[Work required] From top to bottom, retype the data exactly, passing over any picture.

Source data
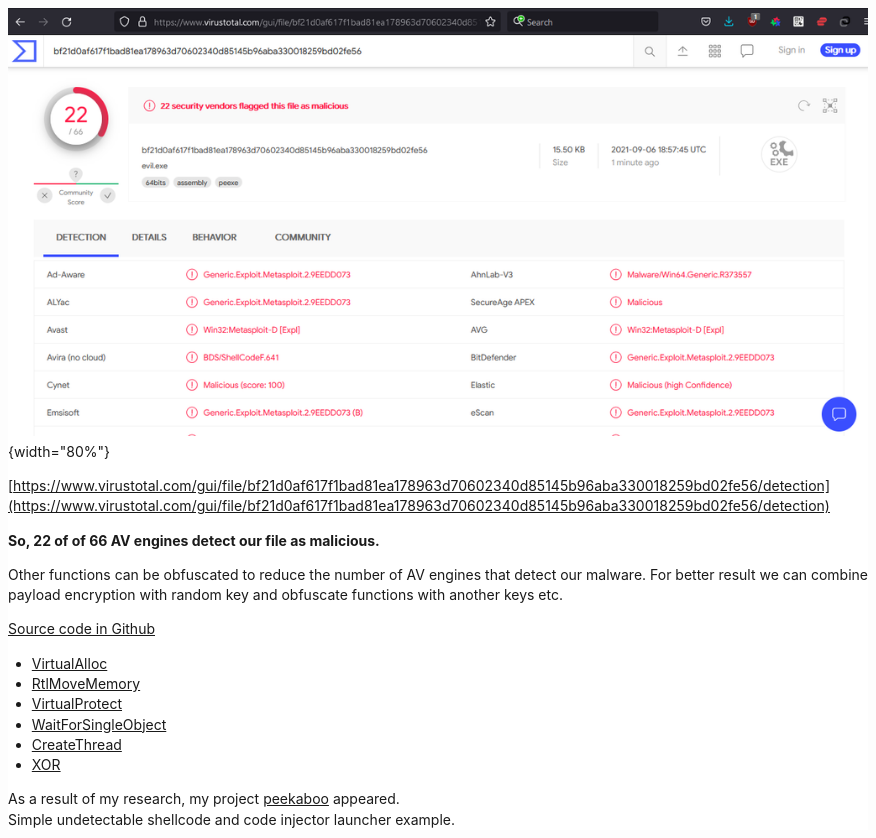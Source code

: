 ![virustotal](./images/3/2021-09-07_01-01.png){width="80%"}    

[https://www.virustotal.com/gui/file/bf21d0af617f1bad81ea178963d70602340d85145b96aba330018259bd02fe56/detection](https://www.virustotal.com/gui/file/bf21d0af617f1bad81ea178963d70602340d85145b96aba330018259bd02fe56/detection)

**So, 22 of of 66 AV engines detect our file as malicious.**

Other functions can be obfuscated to reduce the number of AV engines that detect our malware.
For better result we can combine payload encryption with random key and obfuscate functions with another keys etc.

[Source code in Github](https://github.com/cocomelonc/2021-09-06-av-evasion-2)

- [VirtualAlloc](https://docs.microsoft.com/en-us/windows/win32/api/memoryapi/nf-memoryapi-virtualalloc)    
- [RtlMoveMemory](https://docs.microsoft.com/en-us/windows/win32/devnotes/rtlmovememory)    
- [VirtualProtect](https://docs.microsoft.com/en-us/windows/win32/api/memoryapi/nf-memoryapi-virtualprotect)    
- [WaitForSingleObject](https://docs.microsoft.com/en-us/windows/win32/api/synchapi/nf-synchapi-waitforsingleobject)    
- [CreateThread](https://docs.microsoft.com/en-us/windows/win32/api/processthreadsapi/nf-processthreadsapi-createthread)    
- [XOR](https://en.wikipedia.org/wiki/XOR_cipher)    

As a result of my research, my project [peekaboo](https://github.com/cocomelonc/peekaboo) appeared.   
Simple undetectable shellcode and code injector launcher example.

[Response]
Source code

: ![virustotal](./images/3/2021-09-07_01-01.png){width="80%"}    

[https://www.virustotal.com/gui/file/bf21d0af617f1bad81ea178963d70602340d85145b96aba330018259bd02fe56/detection](https://www.virustotal.com/gui/file/bf21d0af617f1bad81ea178963d70602340d85145b96aba330018259bd02fe56/detection)

**So, 22 of of 66 AV engines detect our file as malicious.**

Other functions can be obfuscated to reduce the number of AV engines that detect our malware.
For better result we can combine payload encryption with random key and obfuscate functions with another keys etc.

[Source code in Github](https://github.com/cocomelonc/2021-09-06-av-evasion-2)

- [VirtualAlloc](https://docs.microsoft.com/en-us/windows/win32/api/memoryapi/nf-memoryapi-virtualalloc)    
- [RtlMoveMemory](https://docs.microsoft.com/en-us/windows/win32/devnotes/rtlmovememory)    
- [VirtualProtect](https://docs.microsoft.com/en-us/windows/win32/api/memoryapi/nf-memoryapi-virtualprotect)    
- [WaitForSingleObject](https://docs.microsoft.com/en-us/windows/win32/api/synchapi/nf-synchapi-waitforsingleobject)    
- [CreateThread](https://docs.microsoft.com/en-us/windows/win32/api/processthreadsapi/nf-processthreadsapi-createthread)    
- [XOR](https://en.wikipedia.org/wiki/XOR_cipher)    

As a result of my research, my project [peekaboo](https://github.com/cocomelonc/peekaboo) appeared.   
Simple undetectable shellcode and code injector launcher example.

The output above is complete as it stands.